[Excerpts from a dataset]
☆ ☆ ☆ ☆ ☆ ☆ ☆

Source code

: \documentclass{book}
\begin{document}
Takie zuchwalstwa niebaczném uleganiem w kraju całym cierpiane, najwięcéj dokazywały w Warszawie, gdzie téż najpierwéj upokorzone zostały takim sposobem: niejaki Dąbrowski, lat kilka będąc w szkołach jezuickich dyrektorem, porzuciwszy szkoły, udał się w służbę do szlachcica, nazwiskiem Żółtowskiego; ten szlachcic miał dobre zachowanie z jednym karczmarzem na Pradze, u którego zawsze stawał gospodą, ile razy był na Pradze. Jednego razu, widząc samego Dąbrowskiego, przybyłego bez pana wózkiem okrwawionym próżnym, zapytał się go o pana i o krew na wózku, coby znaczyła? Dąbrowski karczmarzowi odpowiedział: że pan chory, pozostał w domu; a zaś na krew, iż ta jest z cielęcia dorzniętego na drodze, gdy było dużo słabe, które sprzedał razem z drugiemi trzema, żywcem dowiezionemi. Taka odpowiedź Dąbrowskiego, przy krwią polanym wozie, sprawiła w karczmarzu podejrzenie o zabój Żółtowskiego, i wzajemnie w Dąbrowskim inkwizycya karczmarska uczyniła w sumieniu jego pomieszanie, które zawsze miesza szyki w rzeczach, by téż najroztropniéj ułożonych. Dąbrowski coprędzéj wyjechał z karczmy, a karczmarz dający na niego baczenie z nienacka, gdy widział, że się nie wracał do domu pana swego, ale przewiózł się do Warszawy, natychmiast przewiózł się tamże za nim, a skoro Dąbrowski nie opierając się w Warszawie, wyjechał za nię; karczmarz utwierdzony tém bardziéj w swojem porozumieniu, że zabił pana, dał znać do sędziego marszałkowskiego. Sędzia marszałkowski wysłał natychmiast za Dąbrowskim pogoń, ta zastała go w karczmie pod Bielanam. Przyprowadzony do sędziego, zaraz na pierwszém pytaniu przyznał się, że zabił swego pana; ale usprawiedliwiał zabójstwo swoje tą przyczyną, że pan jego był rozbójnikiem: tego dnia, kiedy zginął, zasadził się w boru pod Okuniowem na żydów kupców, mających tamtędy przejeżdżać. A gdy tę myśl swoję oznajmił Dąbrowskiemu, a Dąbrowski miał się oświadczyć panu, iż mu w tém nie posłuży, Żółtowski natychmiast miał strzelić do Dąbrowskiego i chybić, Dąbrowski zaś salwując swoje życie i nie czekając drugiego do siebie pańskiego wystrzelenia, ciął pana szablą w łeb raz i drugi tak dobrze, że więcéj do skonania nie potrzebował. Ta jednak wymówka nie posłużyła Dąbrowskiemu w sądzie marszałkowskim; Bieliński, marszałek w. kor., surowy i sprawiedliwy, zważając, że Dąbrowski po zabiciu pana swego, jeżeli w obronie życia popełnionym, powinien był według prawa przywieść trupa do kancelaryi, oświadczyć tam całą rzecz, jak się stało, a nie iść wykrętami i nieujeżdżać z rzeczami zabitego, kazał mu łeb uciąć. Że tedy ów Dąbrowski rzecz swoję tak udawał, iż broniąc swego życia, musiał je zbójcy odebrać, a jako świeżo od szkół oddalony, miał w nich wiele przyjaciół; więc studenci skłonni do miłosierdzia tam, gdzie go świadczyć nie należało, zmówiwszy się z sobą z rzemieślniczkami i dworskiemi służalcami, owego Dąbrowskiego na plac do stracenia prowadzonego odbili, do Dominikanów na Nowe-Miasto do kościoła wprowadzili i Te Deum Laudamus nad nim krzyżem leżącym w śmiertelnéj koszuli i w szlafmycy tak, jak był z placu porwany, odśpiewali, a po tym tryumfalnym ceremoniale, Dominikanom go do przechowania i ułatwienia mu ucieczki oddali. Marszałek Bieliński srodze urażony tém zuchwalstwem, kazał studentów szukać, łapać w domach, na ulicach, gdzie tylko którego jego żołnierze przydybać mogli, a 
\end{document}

☆ ☆ ☆ ☆ ☆ ☆ ☆

→ YOUR TASK: Each line of the data is to be retyped exactly as shown.

→ SOLUTION TO THE EXERCISE:
Source code

: \documentclass{book}
\begin{document}
Takie zuchwalstwa niebaczném uleganiem w kraju całym cierpiane, najwięcéj dokazywały w Warszawie, gdzie téż najpierwéj upokorzone zostały takim sposobem: niejaki Dąbrowski, lat kilka będąc w szkołach jezuickich dyrektorem, porzuciwszy szkoły, udał się w służbę do szlachcica, nazwiskiem Żółtowskiego; ten szlachcic miał dobre zachowanie z jednym karczmarzem na Pradze, u którego zawsze stawał gospodą, ile razy był na Pradze. Jednego razu, widząc samego Dąbrowskiego, przybyłego bez pana wózkiem okrwawionym próżnym, zapytał się go o pana i o krew na wózku, coby znaczyła? Dąbrowski karczmarzowi odpowiedział: że pan chory, pozostał w domu; a zaś na krew, iż ta jest z cielęcia dorzniętego na drodze, gdy było dużo słabe, które sprzedał razem z drugiemi trzema, żywcem dowiezionemi. Taka odpowiedź Dąbrowskiego, przy krwią polanym wozie, sprawiła w karczmarzu podejrzenie o zabój Żółtowskiego, i wzajemnie w Dąbrowskim inkwizycya karczmarska uczyniła w sumieniu jego pomieszanie, które zawsze miesza szyki w rzeczach, by téż najroztropniéj ułożonych. Dąbrowski coprędzéj wyjechał z karczmy, a karczmarz dający na niego baczenie z nienacka, gdy widział, że się nie wracał do domu pana swego, ale przewiózł się do Warszawy, natychmiast przewiózł się tamże za nim, a skoro Dąbrowski nie opierając się w Warszawie, wyjechał za nię; karczmarz utwierdzony tém bardziéj w swojem porozumieniu, że zabił pana, dał znać do sędziego marszałkowskiego. Sędzia marszałkowski wysłał natychmiast za Dąbrowskim pogoń, ta zastała go w karczmie pod Bielanam. Przyprowadzony do sędziego, zaraz na pierwszém pytaniu przyznał się, że zabił swego pana; ale usprawiedliwiał zabójstwo swoje tą przyczyną, że pan jego był rozbójnikiem: tego dnia, kiedy zginął, zasadził się w boru pod Okuniowem na żydów kupców, mających tamtędy przejeżdżać. A gdy tę myśl swoję oznajmił Dąbrowskiemu, a Dąbrowski miał się oświadczyć panu, iż mu w tém nie posłuży, Żółtowski natychmiast miał strzelić do Dąbrowskiego i chybić, Dąbrowski zaś salwując swoje życie i nie czekając drugiego do siebie pańskiego wystrzelenia, ciął pana szablą w łeb raz i drugi tak dobrze, że więcéj do skonania nie potrzebował. Ta jednak wymówka nie posłużyła Dąbrowskiemu w sądzie marszałkowskim; Bieliński, marszałek w. kor., surowy i sprawiedliwy, zważając, że Dąbrowski po zabiciu pana swego, jeżeli w obronie życia popełnionym, powinien był według prawa przywieść trupa do kancelaryi, oświadczyć tam całą rzecz, jak się stało, a nie iść wykrętami i nieujeżdżać z rzeczami zabitego, kazał mu łeb uciąć. Że tedy ów Dąbrowski rzecz swoję tak udawał, iż broniąc swego życia, musiał je zbójcy odebrać, a jako świeżo od szkół oddalony, miał w nich wiele przyjaciół; więc studenci skłonni do miłosierdzia tam, gdzie go świadczyć nie należało, zmówiwszy się z sobą z rzemieślniczkami i dworskiemi służalcami, owego Dąbrowskiego na plac do stracenia prowadzonego odbili, do Dominikanów na Nowe-Miasto do kościoła wprowadzili i Te Deum Laudamus nad nim krzyżem leżącym w śmiertelnéj koszuli i w szlafmycy tak, jak był z placu porwany, odśpiewali, a po tym tryumfalnym ceremoniale, Dominikanom go do przechowania i ułatwienia mu ucieczki oddali. Marszałek Bieliński srodze urażony tém zuchwalstwem, kazał studentów szukać, łapać w domach, na ulicach, gdzie tylko którego jego żołnierze przydybać mogli, a 
\end{document}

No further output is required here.